=== Begin Enclosure ===

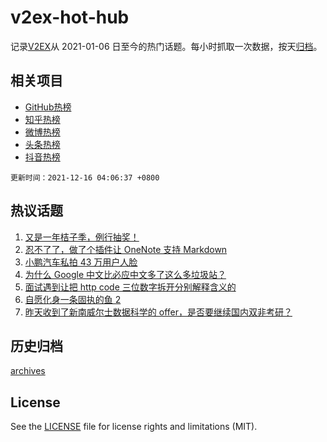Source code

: # v2ex-hot-hub

 记录[V2EX](https://www.v2ex.com/)从 2021-01-06 日至今的热门话题。每小时抓取一次数据，按天[归档](archives)。
 
 ## 相关项目

- [GitHub热榜](https://github.com/lonnyzhang423/github-hot-hub)
- [知乎热榜](https://github.com/lonnyzhang423/zhihu-hot-hub)
- [微博热榜](https://github.com/lonnyzhang423/weibo-hot-hub)
- [头条热榜](https://github.com/lonnyzhang423/toutiao-hot-hub)
- [抖音热榜](https://github.com/lonnyzhang423/douyin-hot-hub)


 `更新时间：2021-12-16 04:06:37 +0800`

## 热议话题

1. [又是一年桔子季，例行抽奖！](https://www.v2ex.com/t/822298)
1. [忍不了了，做了个插件让 OneNote 支持 Markdown](https://www.v2ex.com/t/822262)
1. [小鹏汽车私拍 43 万用户人脸](https://www.v2ex.com/t/822279)
1. [为什么 Google 中文比必应中文多了这么多垃圾站？](https://www.v2ex.com/t/822308)
1. [面试遇到让把 http code 三位数字拆开分别解释含义的](https://www.v2ex.com/t/822290)
1. [自愿化身一条固执的鱼 2](https://www.v2ex.com/t/822277)
1. [昨天收到了新南威尔士数据科学的 offer，是否要继续国内双非考研？](https://www.v2ex.com/t/822356)

## 历史归档

[archives](archives)

## License

See the [LICENSE](LICENSE) file for license rights and limitations (MIT).

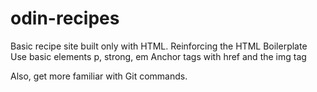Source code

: # odin-recipes
Basic recipe site built only with HTML.
Reinforcing the HTML Boilerplate
Use basic elements p, strong, em
Anchor tags with href and the img tag

Also, get more familiar with Git commands.
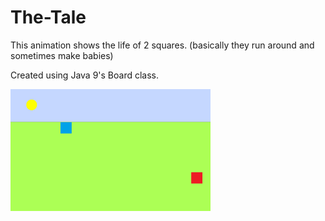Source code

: # The-Tale
This animation shows the life of 2 squares. (basically they run around and sometimes make babies)

Created using Java 9's Board class.

<img width="320" alt="squares_day" src="https://raw.githubusercontent.com/kolekd/The-Tale/master/img/screenshots/SquaresDay.png">
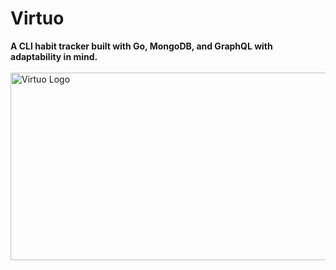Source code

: # Virtuo 
**A CLI habit tracker built with Go, MongoDB, and GraphQL with adaptability in mind.**<br>
  <br>
<img src="blob/magicpattern-4fF44tm4hpM-unsplash.jpg" alt="Virtuo Logo" height="300" width="1000"/>
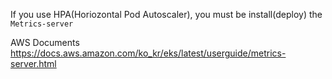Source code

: 
If you use HPA(Horiozontal Pod Autoscaler), you must be install(deploy) the `Metrics-server`

AWS Documents
https://docs.aws.amazon.com/ko_kr/eks/latest/userguide/metrics-server.html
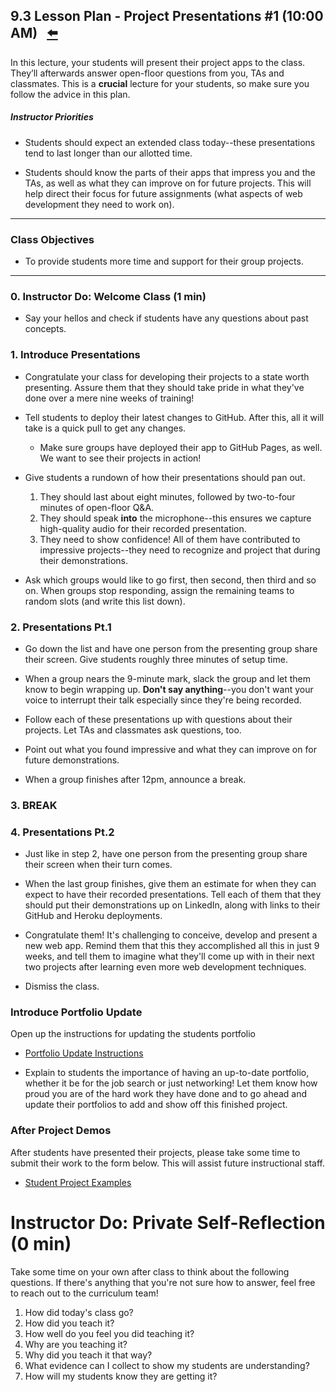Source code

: ## 9.3 Lesson Plan - Project Presentations #1 (10:00 AM) <!--links--> &nbsp; [⬅️](../02-Day/02-Day-LessonPlan.md)

In this lecture, your students will present their project apps to the class. They’ll afterwards answer open-floor questions from you, TAs and classmates. This is a **crucial** lecture for your students, so make sure you follow the advice in this plan. 

##### Instructor Priorities 

* Students should expect an extended class today--these presentations tend to last longer than our allotted time. 

* Students should know the parts of their apps that impress you and the TAs, as well as what they can improve on for future projects. This will help direct their focus for future assignments (what aspects of web development they need to work on).

- - -

### Class Objectives

* To provide students more time and support for their group projects.

- - -

### 0. Instructor Do: Welcome Class (1 min)

* Say your hellos and check if students have any questions about past concepts.

### 1. Introduce Presentations 

* Congratulate your class for developing their projects to a state worth presenting. Assure them that they should take pride in what they've done over a mere nine weeks of training!

* Tell students to deploy their latest changes to GitHub. After this, all it will take is a quick pull to get any changes.

  * Make sure groups have deployed their app to GitHub Pages, as well. We want to see their projects in action!

* Give students a rundown of how their presentations should pan out.

  1. They should last about eight minutes, followed by two-to-four minutes of open-floor Q&A.
  2. They should speak **into** the microphone--this ensures we capture high-quality audio for their recorded presentation.
  3. They need to show confidence! All of them have contributed to impressive projects--they need to recognize and project that during their demonstrations.

* Ask which groups would like to go first, then second, then third and so on. When groups stop responding, assign the remaining teams to random slots (and write this list down).

### 2. Presentations Pt.1

* Go down the list and have one person from the presenting group share their screen. Give students roughly three minutes of setup time.

* When a group nears the 9-minute mark, slack the group and let them know to begin wrapping up. **Don't say anything**--you don't want your voice to interrupt their talk especially since they're being recorded.

* Follow each of these presentations up with questions about their projects. Let TAs and classmates ask questions, too.

* Point out what you found impressive and what they can improve on for future demonstrations.

* When a group finishes after 12pm, announce a break.

### 3. BREAK

### 4. Presentations Pt.2

* Just like in step 2, have one person from the presenting group share their screen when their turn comes.

* When the last group finishes, give them an estimate for when they can expect to have their recorded presentations. Tell each of them that they should put their demonstrations up on LinkedIn, along with links to their GitHub and Heroku deployments.

* Congratulate them! It's challenging to conceive, develop and present a new web app. Remind them that this they accomplished all this in just 9 weeks, and tell them to imagine what they'll come up with in their next two projects after learning even more web development techniques.

* Dismiss the class.

### Introduce Portfolio Update

Open up the instructions for updating the students portfolio

* [Portfolio Update Instructions](../../../../01-Class-Content/09-portfolio-update/01-Homework/Instructions/README.md)

* Explain to students the importance of having an up-to-date portfolio, whether it be for the job search or just networking! Let them know how proud you are of the hard work they have done and to go ahead and update their portfolios to add and show off this finished project.

### After Project Demos

After students have presented their projects, please take some time to submit their work to the form below. This will assist future instructional staff. 

* [Student Project Examples](https://goo.gl/forms/d82FCYMGeRcrxruQ2)

# Instructor Do: Private Self-Reflection (0 min)

Take some time on your own after class to think about the following questions. If there's anything that you're not sure how to answer, feel free to reach out to the curriculum team!

1. How did today's class go?
2. How did you teach it?
3. How well do you feel you did teaching it?
4. Why are you teaching it?
5. Why did you teach it that way?
6. What evidence can I collect to show my students are understanding?
7. How will my students know they are getting it?
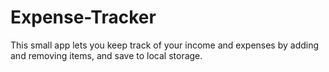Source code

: # Expense-Tracker
This small app lets you keep track of your income and expenses by adding and removing items, and save to local storage.
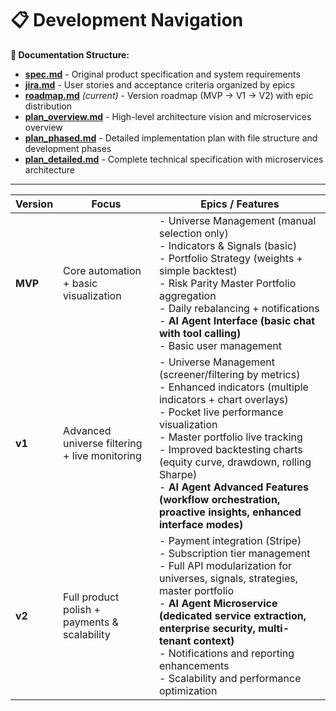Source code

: # 📋 Development Navigation

**📄 Documentation Structure:**
- **[spec.md](./spec.md)** - Original product specification and system requirements
- **[jira.md](./jira.md)** - User stories and acceptance criteria organized by epics
- **[roadmap.md](./roadmap.md)** *(current)* - Version roadmap (MVP → V1 → V2) with epic distribution
- **[plan_overview.md](./plan_overview.md)** - High-level architecture vision and microservices overview  
- **[plan_phased.md](./plan_phased.md)** - Detailed implementation plan with file structure and development phases
- **[plan_detailed.md](./plan_detailed.md)** - Complete technical specification with microservices architecture

---

| Version | Focus                                         | Epics / Features                                                                                                                                                                                                                                                                       |
| ------- | --------------------------------------------- | -------------------------------------------------------------------------------------------------------------------------------------------------------------------------------------------------------------------------------------------------------------------------------------- |
| **MVP** | Core automation + basic visualization         | - Universe Management (manual selection only) <br> - Indicators & Signals (basic) <br> - Portfolio Strategy (weights + simple backtest) <br> - Risk Parity Master Portfolio aggregation <br> - Daily rebalancing + notifications <br> - **AI Agent Interface (basic chat with tool calling)** <br> - Basic user management                          |
| **v1**  | Advanced universe filtering + live monitoring | - Universe Management (screener/filtering by metrics) <br> - Enhanced indicators (multiple indicators + chart overlays) <br> - Pocket live performance visualization <br> - Master portfolio live tracking <br> - Improved backtesting charts (equity curve, drawdown, rolling Sharpe) <br> - **AI Agent Advanced Features (workflow orchestration, proactive insights, enhanced interface modes)** |
| **v2**  | Full product polish + payments & scalability  | - Payment integration (Stripe) <br> - Subscription tier management <br> - Full API modularization for universes, signals, strategies, master portfolio <br> - **AI Agent Microservice (dedicated service extraction, enterprise security, multi-tenant context)** <br> - Notifications and reporting enhancements <br> - Scalability and performance optimization                                 |
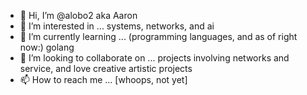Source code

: - 👋 Hi, I’m @alobo2 aka Aaron
- 👀 I’m interested in ... systems, networks, and ai
- 🌱 I’m currently learning ... (programming languages, and as of right now:) golang
- 💞️ I’m looking to collaborate on ... projects involving networks and service, and love creative artistic projects
- 📫 How to reach me ... [whoops, not yet]

<!---
alobo2/alobo2 is a ✨ special ✨ repository because its `README.md` (this file) appears on your GitHub profile.
You can click the Preview link to take a look at your changes.
--->
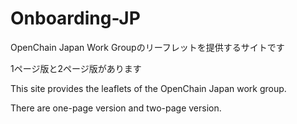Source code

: # Onboarding-JP

OpenChain Japan Work Groupのリーフレットを提供するサイトです

1ページ版と2ページ版があります

This site provides the leaflets of the OpenChain Japan work group.

There are one-page version and two-page version.
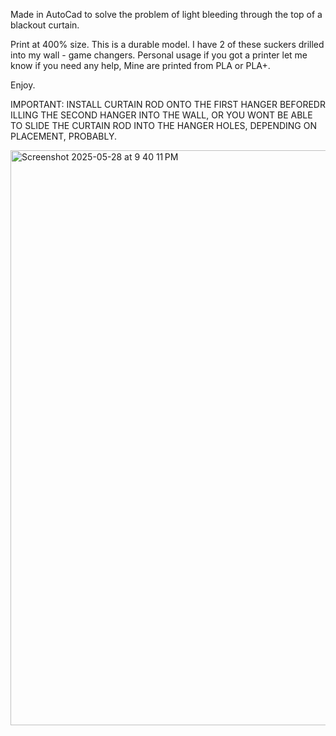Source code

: Made in AutoCad to solve the problem 
of light bleeding through the top of a blackout curtain.

Print at 400% size. This is a durable model.
I have 2 of these suckers drilled into my wall - game changers. 
Personal usage if you got a printer let me know if you need any help,
Mine are printed from PLA or PLA+.

Enjoy.

IMPORTANT: INSTALL CURTAIN ROD ONTO THE FIRST HANGER BEFOREDR ILLING THE SECOND HANGER INTO THE WALL, 
OR YOU WONT BE ABLE TO SLIDE THE CURTAIN ROD INTO THE HANGER HOLES,
DEPENDING ON PLACEMENT, PROBABLY.

<img width="920" alt="Screenshot 2025-05-28 at 9 40 11 PM" src="https://github.com/user-attachments/assets/04a12fa0-b792-49cb-906d-fd4ce832d280" />
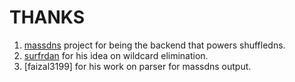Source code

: # THANKS

1. [massdns](https://github.com/blechschmidt/massdns) project for being the backend that powers shuffledns.
2. [surfrdan](https://twitter.com/Surfrdan) for his idea on wildcard elimination.
3. [faizal3199] for his work on parser for massdns output.
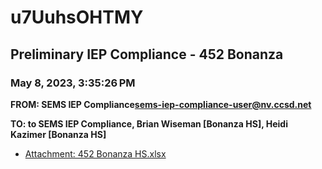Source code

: # u7UuhsOHTMY
## Preliminary IEP Compliance - 452 Bonanza
### May 8, 2023, 3:35:26 PM
**FROM: SEMS IEP Compliance<sems-iep-compliance-user@nv.ccsd.net>**

**TO: to SEMS IEP Compliance, Brian Wiseman [Bonanza HS], Heidi Kazimer [Bonanza HS]**






* [Attachment: 452 Bonanza HS.xlsx](u7UuhsOHTMY-attachment-1.xlsx)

=== End Enclosure ===

- _WHAT THE EXERCISE ASKS_: As the answer, set down only the lines from the data above between the one holding "1. [忍不了了，做了个插件让 OneNote" and the one holding "1. [自愿化身一条固执的鱼 2](https://www.v2ex.com/t/822277)", inclusive, exactly as they read.

- _TASK SOLUTION_:
1. [忍不了了，做了个插件让 OneNote 支持 Markdown](https://www.v2ex.com/t/822262)
1. [小鹏汽车私拍 43 万用户人脸](https://www.v2ex.com/t/822279)
1. [为什么 Google 中文比必应中文多了这么多垃圾站？](https://www.v2ex.com/t/822308)
1. [面试遇到让把 http code 三位数字拆开分别解释含义的](https://www.v2ex.com/t/822290)
1. [自愿化身一条固执的鱼 2](https://www.v2ex.com/t/822277)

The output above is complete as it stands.